Publicado no Recanto das Letras em 08/06/2008.

Código do texto: T1024642”.

http://www.recantodasletras.com.br/poesias/1024642

Bom texto, estimado poeta Rômulo! É útil e gostoso ao coração e à cuca a gente topar com um texto introspectivo, instigante, sem ser hermético ou enigmático, como é o usual, especialmente na net. É o que temos nesta peça. Poesia de linguagem simples materializando o poema.

O “alter ego” subjacente é um "clown" andarilho por todo o picadeiro. Trajetória capilar dentro do coração poético. E a inquietação a lavrar o que lhe vai andando por dentro... Este final, o verso "... Fui interrompido/Por risos irônicos", não é nada mais do que guerra interior entre o Bem e o Mal. Leviatã com a sua carga de mistérios e convites. Gabriel sempre a tentar espantar os demônios.

Vês, poeta? Quando o texto é bom, a gente tira os pés do chão e os neurônios aceitam o convite para a confecção do ‘intertexto’. É a sequela da sugestionalidade, a característica, em Poesia, que conduz à estranheza e o alumbramento. Aquilo que foge ao lugar comum. Essa sensação de estar fora do mundo estando dentro dele! E chegas ao lume quase sem o uso de metáforas.

Conhecendo-te agora, à vista deste primeiro texto aleatoriamente escolhido, desejo que a tua obra contenha essa carga psicológica que faz conviver leitor e texto!
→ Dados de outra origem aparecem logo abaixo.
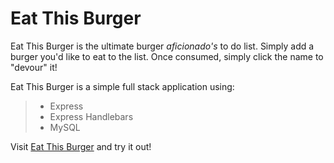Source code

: # Eat This Burger

Eat This Burger is the ultimate burger *aficionado's* to do list.  Simply add a burger you'd like to eat to the list.  Once consumed, simply click the name to "devour" it!

Eat This Burger is a simple full stack application using:
> * Express
> * Express Handlebars
> * MySQL

Visit [Eat This Burger](https://peaceful-garden-33803.herokuapp.com/) and try it out!

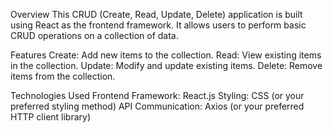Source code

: Overview
This CRUD (Create, Read, Update, Delete) application is built using React as the frontend framework. It allows users to perform basic CRUD operations on a collection of data.

Features
Create: Add new items to the collection.
Read: View existing items in the collection.
Update: Modify and update existing items.
Delete: Remove items from the collection.

Technologies Used
Frontend Framework: React.js
Styling: CSS (or your preferred styling method)
API Communication: Axios (or your preferred HTTP client library)
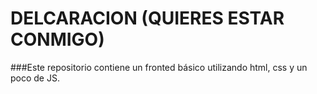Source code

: # DELCARACION (QUIERES ESTAR CONMIGO)
###Este repositorio contiene un fronted básico utilizando html, css y un poco de JS.
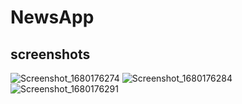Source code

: # NewsApp
## screenshots
![Screenshot_1680176274](https://user-images.githubusercontent.com/99422185/233383488-55fdcbd5-3c4c-4ef1-a73f-1249ca5b2d7f.png)
![Screenshot_1680176284](https://user-images.githubusercontent.com/99422185/233383615-53d967e3-30b6-47ff-bdad-92d920bb3951.png)
![Screenshot_1680176291](https://user-images.githubusercontent.com/99422185/233383659-6ae36ff1-6042-4a2d-9416-b4c657e34889.png)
Envolve o receptor...

Ao olhar o poema de relancina, parecia que estava contemplando um exemplar em prosa poética e não me deparava – tecnicamente – com um espécime em Poesia, visto a sua linguagem (personalista, coloquial e intimista) em sentido denotativo, portanto, rarefeito o aparecimento de figuras de linguagem.

Examinando mais detidamente, também me parecia um pequeno conto, mais pelo final surpreendente, com a entronização de personagens anônimos, tão ao gosto do “schocking” do moderno micro-conto norte-americano: “... Fui interrompido/Por risos irônicos.”.

Aparentemente, pelo andamento do discurso, o poema deveria terminar em “coisas que sei ou que imagino”. Porém, como a lavratura poética é imprevisível, não cursiva, não linear, ainda mais em textos intimistas e circunstanciais, o final cresce com o extemporâneo aparecimento dos “risos irônicos”.

Vislumbrei, então, quanto à forma classificatória, o típico POEMA EM PROSA. A Poesia não se perdera. Estava ali com a sua carga de estranhamentos e surpresas...

E que não nos percamos, porque o circo das palavras põe a nós todos no picadeiro do “clown” que faz da tessitura pessoal o traço original do novo e do surpreendente!

E no seu “quarto” o criador (2º verso do poema) abre estradas para o universo. Está vivo o princípio do universal, convite a toda humanidade.

Que se precise “de mais papéis e o silêncio”.